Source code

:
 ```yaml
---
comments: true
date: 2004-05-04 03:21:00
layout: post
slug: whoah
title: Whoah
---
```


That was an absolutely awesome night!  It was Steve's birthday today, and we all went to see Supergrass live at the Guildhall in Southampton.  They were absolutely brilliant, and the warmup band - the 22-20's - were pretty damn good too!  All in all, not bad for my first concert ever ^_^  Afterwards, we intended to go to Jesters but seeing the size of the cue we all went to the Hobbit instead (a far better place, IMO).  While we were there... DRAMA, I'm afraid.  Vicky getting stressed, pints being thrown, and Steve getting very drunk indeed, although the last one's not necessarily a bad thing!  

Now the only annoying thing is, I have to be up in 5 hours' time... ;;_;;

+-------+

_Work request_
Filter the data above by the word "thing" and copy every line that matches.

_Your response_
That was an absolutely awesome night!  It was Steve's birthday today, and we all went to see Supergrass live at the Guildhall in Southampton.  They were absolutely brilliant, and the warmup band - the 22-20's - were pretty damn good too!  All in all, not bad for my first concert ever ^_^  Afterwards, we intended to go to Jesters but seeing the size of the cue we all went to the Hobbit instead (a far better place, IMO).  While we were there... DRAMA, I'm afraid.  Vicky getting stressed, pints being thrown, and Steve getting very drunk indeed, although the last one's not necessarily a bad thing!  
Now the only annoying thing is, I have to be up in 5 hours' time... ;;_;;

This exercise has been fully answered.